Queensland’s Gladstone Ports Corporation (GPC) is investigating ways to improve the safe passage of vessels through the Clinton Channel in front of GPC’s RG Tanna Coal Terminal wharf in a move to maximise port capacity and efficiency.
Planning is currently underway on the Clinton Vessel Interaction Project, which is the result of increased vessel traffic from Wiggins Island Coal Terminal and an increase in the number of cape size vessels passing RG Tanna wharf.
Due to these changes, Queensland’s Gladstone Ports Corporation felt there is a need to investigate long-term options to ensure the continued safe and efficient passage of vessels through the Clinton Channel.

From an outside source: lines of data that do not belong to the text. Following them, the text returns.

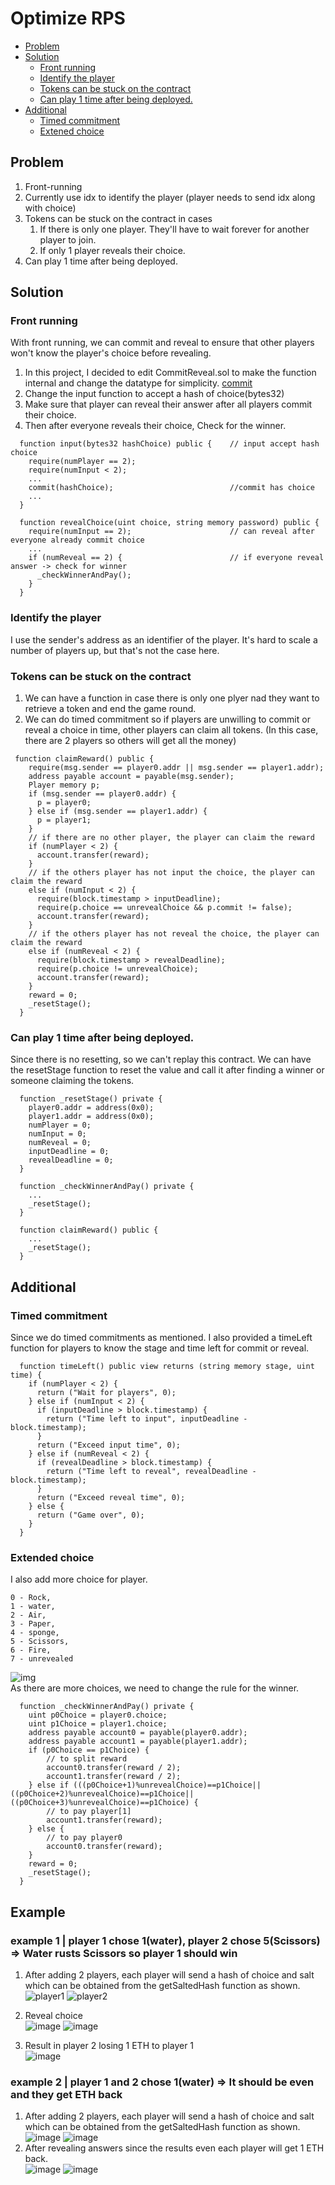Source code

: <!-- TOC start (generated with https://github.com/derlin/bitdowntoc) -->
<!-- TOC --><a name="optimize-rps"></a>
# Optimize RPS

   * [Problem](#problem)
   * [Solution](#solution)
      + [Front running](#front-running)
      + [Identify the player](#identify-the-player)
      + [Tokens can be stuck on the contract](#tokens-can-be-stuck-on-the-contract)
      + [Can play 1 time after being deployed.](#can-play-1-time-after-being-deployed)
   * [Additional](#additional)
      + [Timed commitment](#timed-commitment)
      + [Extened choice](#extened-choice)

<!-- TOC end -->


<!-- TOC --><a name="problem"></a>
## Problem
1. Front-running
2. Currently use idx to identify the player (player needs to send idx along with choice)
3. Tokens can be stuck on the contract in cases
     1. If there is only one player. They'll have to wait forever for another player to join.
     2. If only 1 player reveals their choice.
4. Can play 1 time after being deployed.
<!-- TOC --><a name="solution"></a>
## Solution
<!-- TOC --><a name="front-running"></a>
### Front running
With front running, we can commit and reveal to ensure that other players won't know the player's choice before revealing.
1. In this project, I decided to edit CommitReveal.sol to make the function internal and change the datatype for simplicity. [commit](https://github.com/katisd/RPS/commit/d7c9d53693fa205e94e4de8236f9654326ddf255)
2. Change the input function to accept a hash of choice(bytes32)
3. Make sure that player can reveal their answer after all players commit their choice.
4. Then after everyone reveals their choice, Check for the winner.
```solidity
  function input(bytes32 hashChoice) public {    // input accept hash choice
    require(numPlayer == 2);
    require(numInput < 2);
    ...
    commit(hashChoice);                          //commit has choice
    ...
  }

  function revealChoice(uint choice, string memory password) public {
    require(numInput == 2);                      // can reveal after everyone already commit choice
    ...
    if (numReveal == 2) {                        // if everyone reveal answer -> check for winner
      _checkWinnerAndPay();
    }
  }

```
<!-- TOC --><a name="identify-the-player"></a>
### Identify the player
I use the sender's address as an identifier of the player. It's hard to scale a number of players up, but that's not the case here.
<!-- TOC --><a name="tokens-can-be-stuck-on-the-contract"></a>
### Tokens can be stuck on the contract
1. We can have a function in case there is only one plyer nad they want to retrieve a token and end the game round.
2. We can do timed commitment so if players are unwilling to commit or reveal a choice in time, other players can claim all tokens. (In this case, there are 2 players so others will get all the money)
```solidity
 function claimReward() public {
    require(msg.sender == player0.addr || msg.sender == player1.addr);
    address payable account = payable(msg.sender);
    Player memory p;
    if (msg.sender == player0.addr) {
      p = player0;
    } else if (msg.sender == player1.addr) {
      p = player1;
    }
    // if there are no other player, the player can claim the reward
    if (numPlayer < 2) {
      account.transfer(reward);
    }
    // if the others player has not input the choice, the player can claim the reward
    else if (numInput < 2) {
      require(block.timestamp > inputDeadline);
      require(p.choice == unrevealChoice && p.commit != false);
      account.transfer(reward);
    }
    // if the others player has not reveal the choice, the player can claim the reward
    else if (numReveal < 2) {
      require(block.timestamp > revealDeadline);
      require(p.choice != unrevealChoice);
      account.transfer(reward);
    }
    reward = 0;
    _resetStage();
  }
```
<!-- TOC --><a name="can-play-1-time-after-being-deployed"></a>
### Can play 1 time after being deployed.
Since there is no resetting, so we can't replay this contract. We can have the resetStage function to reset the value and call it after finding a winner or someone claiming the tokens.
```solidity
  function _resetStage() private {
    player0.addr = address(0x0);
    player1.addr = address(0x0);
    numPlayer = 0;
    numInput = 0;
    numReveal = 0;
    inputDeadline = 0;
    revealDeadline = 0;
  }

  function _checkWinnerAndPay() private {
    ...
    _resetStage();
  }

  function claimReward() public {
    ...
    _resetStage();
  }
```
<!-- TOC --><a name="additional"></a>
## Additional
<!-- TOC --><a name="timed-commitment"></a>
### Timed commitment
Since we do timed commitments as mentioned. I also provided a timeLeft function for players to know the stage and time left for commit or reveal.
```solidity
  function timeLeft() public view returns (string memory stage, uint time) {
    if (numPlayer < 2) {
      return ("Wait for players", 0);
    } else if (numInput < 2) {
      if (inputDeadline > block.timestamp) {
        return ("Time left to input", inputDeadline - block.timestamp);
      }
      return ("Exceed input time", 0);
    } else if (numReveal < 2) {
      if (revealDeadline > block.timestamp) {
        return ("Time left to reveal", revealDeadline - block.timestamp);
      }
      return ("Exceed reveal time", 0);
    } else {
      return ("Game over", 0);
    }
  }
```
<!-- TOC --><a name="extened-choice"></a>
### Extended choice
I also add more choice for player.
```
0 - Rock,
1 - water,
2 - Air,
3 - Paper,
4 - sponge,
5 - Scissors,
6 - Fire,
7 - unrevealed
```
![img](https://i.pinimg.com/564x/af/1f/ad/af1fadd6bdbf11a193fe9e4acce10dae.jpg) <br/>
As there are more choices, we need to change the rule for the winner.
```solidity
  function _checkWinnerAndPay() private {
    uint p0Choice = player0.choice;
    uint p1Choice = player1.choice;
    address payable account0 = payable(player0.addr);
    address payable account1 = payable(player1.addr);
    if (p0Choice == p1Choice) {
        // to split reward
        account0.transfer(reward / 2);
        account1.transfer(reward / 2);
    } else if (((p0Choice+1)%unrevealChoice)==p1Choice||((p0Choice+2)%unrevealChoice)==p1Choice||((p0Choice+3)%unrevealChoice)==p1Choice) {
        // to pay player[1]
        account1.transfer(reward);
    } else {
        // to pay player0
        account0.transfer(reward);
    }
    reward = 0;
    _resetStage();
  }
```
## Example
### example 1 | player 1 chose 1(water), player 2 chose 5(Scissors) => Water rusts Scissors so player 1 should win
1. After adding 2 players, each player will send a hash of choice and salt which can be obtained from the getSaltedHash function as shown.
![player1](https://github.com/katisd/RPS/assets/90249534/e0de0de7-344b-44a1-a3df-ecead5cb7c48)
![player2](https://github.com/katisd/RPS/assets/90249534/f0f0f9af-e9f4-42c0-ad20-e31f5cca7551)

3. Reveal choice<br/>
![image](https://github.com/katisd/RPS/assets/90249534/d8700fd2-5ce3-4292-ba67-e47a944097ff)
![image](https://github.com/katisd/RPS/assets/90249534/6c10a8fe-6749-4c97-a3f5-a321902af066)

4. Result in player 2 losing 1 ETH to player 1 <br/>
![image](https://github.com/katisd/RPS/assets/90249534/2d403f80-6203-423f-92f4-ef3f8ab6fc8b)

### example 2 | player 1 and 2 chose 1(water) => It should be even and they get ETH back
1. After adding 2 players, each player will send a hash of choice and salt which can be obtained from the getSaltedHash function as shown. <br/>
![image](https://github.com/katisd/RPS/assets/90249534/88a54be8-4011-4609-bcd4-e7373a81314f)
![image](https://github.com/katisd/RPS/assets/90249534/88a54be8-4011-4609-bcd4-e7373a81314f)
2. After revealing answers since the results even each player will get 1 ETH back. <br/>
![image](https://github.com/katisd/RPS/assets/90249534/546a3842-a9af-4e3b-a746-8a29248fdb98)
![image](https://github.com/katisd/RPS/assets/90249534/51132820-c173-4c55-9468-cc6154748366)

Currently, due to the limited width of the channel, vessels are required to pass within approximately 80 metres of vessels berthed at the RG Tanna wharf.
The displacement of water by a passing vessel can exert significant forces on the vessels at berth and presents the potential risk of vessels breaking lines and moving off the RG Tanna wharf.
GPC is currently managing the interactions of vessels in the Clinton Channel through a number of mitigation activities including reduced vessel speed and additional escort tugs, however, a more permanent solution is required as vessel traffic increases.
GPC is currently investigating options to reduce the impact of vessel interactions through the Clinton Channel and to maximise port capacity and efficiency.
As part of the investigation, a preliminary study involving geotechnical and geochemical analysis to determine the nature of soil materials in the Clinton Channel will be undertaken in July 2016.
It is anticipated that geotechnical and geochemical sampling equipment including a large jack up barge will be mobilised with sampling to be undertaken for a period of approximately 11 days.
The Regional Harbourmaster will issue a Notice to Mariners closer to the commencement of the drilling program, providing mariners with details of the locations of the jack up barge during the program.
GPC’s Acting Chief Executive Officer Michael Galt confirmed that GPC is currently investigating various options including the management of vessel speed, a vacuum mooring system, and potential channel development works to effectively manage vessel interactions in the Clinton Channel.
“Following a full investigation, should the approved option require dredging works to be carried out, a full approvals process would be undertaken in conjunction with the State and Commonwealth Governments,” Mr Galt said.
Building Queensland is currently assisting in the development of a preliminary business case for the Clinton Vessel Interaction Project.
The detailed business case, including a recommended option, will be finalised by the end of 2016.
Works on the preferred option are anticipated to commence in 2017.